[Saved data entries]
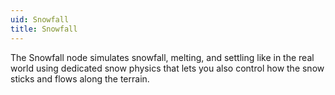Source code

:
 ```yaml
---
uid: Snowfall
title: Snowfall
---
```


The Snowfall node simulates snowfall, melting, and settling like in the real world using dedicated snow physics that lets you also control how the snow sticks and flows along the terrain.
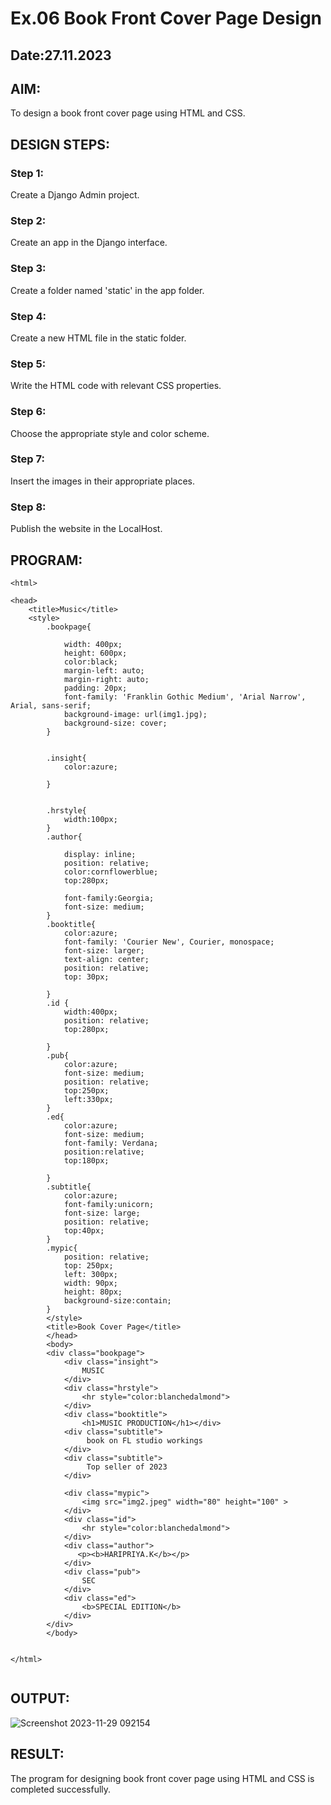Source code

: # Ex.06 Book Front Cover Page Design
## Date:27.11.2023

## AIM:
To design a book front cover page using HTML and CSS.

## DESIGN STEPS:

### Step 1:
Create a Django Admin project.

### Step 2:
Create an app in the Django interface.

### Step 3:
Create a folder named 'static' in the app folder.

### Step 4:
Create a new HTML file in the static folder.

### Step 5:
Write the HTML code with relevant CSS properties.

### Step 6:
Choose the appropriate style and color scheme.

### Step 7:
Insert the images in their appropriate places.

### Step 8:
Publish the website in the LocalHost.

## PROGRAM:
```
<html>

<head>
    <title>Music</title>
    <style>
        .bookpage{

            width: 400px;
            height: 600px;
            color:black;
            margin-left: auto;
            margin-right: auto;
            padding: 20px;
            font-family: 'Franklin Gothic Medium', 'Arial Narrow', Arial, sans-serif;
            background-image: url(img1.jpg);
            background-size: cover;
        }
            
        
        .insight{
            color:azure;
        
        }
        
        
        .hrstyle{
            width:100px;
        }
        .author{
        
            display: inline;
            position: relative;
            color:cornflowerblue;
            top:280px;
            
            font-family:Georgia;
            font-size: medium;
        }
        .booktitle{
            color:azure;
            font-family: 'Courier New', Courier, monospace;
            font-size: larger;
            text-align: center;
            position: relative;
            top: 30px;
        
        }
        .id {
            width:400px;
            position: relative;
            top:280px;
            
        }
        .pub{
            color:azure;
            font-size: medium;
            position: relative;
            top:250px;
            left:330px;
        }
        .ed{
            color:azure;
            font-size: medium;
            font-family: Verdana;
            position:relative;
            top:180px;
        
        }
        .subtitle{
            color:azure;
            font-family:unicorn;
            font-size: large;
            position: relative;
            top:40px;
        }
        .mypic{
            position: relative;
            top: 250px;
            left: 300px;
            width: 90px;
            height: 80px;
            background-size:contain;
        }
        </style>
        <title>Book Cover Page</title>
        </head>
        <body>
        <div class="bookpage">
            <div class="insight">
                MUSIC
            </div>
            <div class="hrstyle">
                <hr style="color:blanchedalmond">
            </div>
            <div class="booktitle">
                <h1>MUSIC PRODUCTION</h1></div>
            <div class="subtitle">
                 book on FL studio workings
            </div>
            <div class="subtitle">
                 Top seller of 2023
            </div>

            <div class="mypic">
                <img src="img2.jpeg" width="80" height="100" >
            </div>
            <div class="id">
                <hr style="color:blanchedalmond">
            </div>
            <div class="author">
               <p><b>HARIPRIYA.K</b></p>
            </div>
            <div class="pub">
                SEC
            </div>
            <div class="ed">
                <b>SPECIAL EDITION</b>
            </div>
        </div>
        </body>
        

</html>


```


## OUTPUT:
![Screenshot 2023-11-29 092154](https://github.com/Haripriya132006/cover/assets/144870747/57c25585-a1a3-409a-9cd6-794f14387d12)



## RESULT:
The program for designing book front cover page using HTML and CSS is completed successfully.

→ **WHAT IS BEING ASKED**: Please show all lines from the entries that contain the word "Create".

→ **RESPONSE BELOW**:
Create a Django Admin project.
Create an app in the Django interface.
Create a folder named 'static' in the app folder.
Create a new HTML file in the static folder.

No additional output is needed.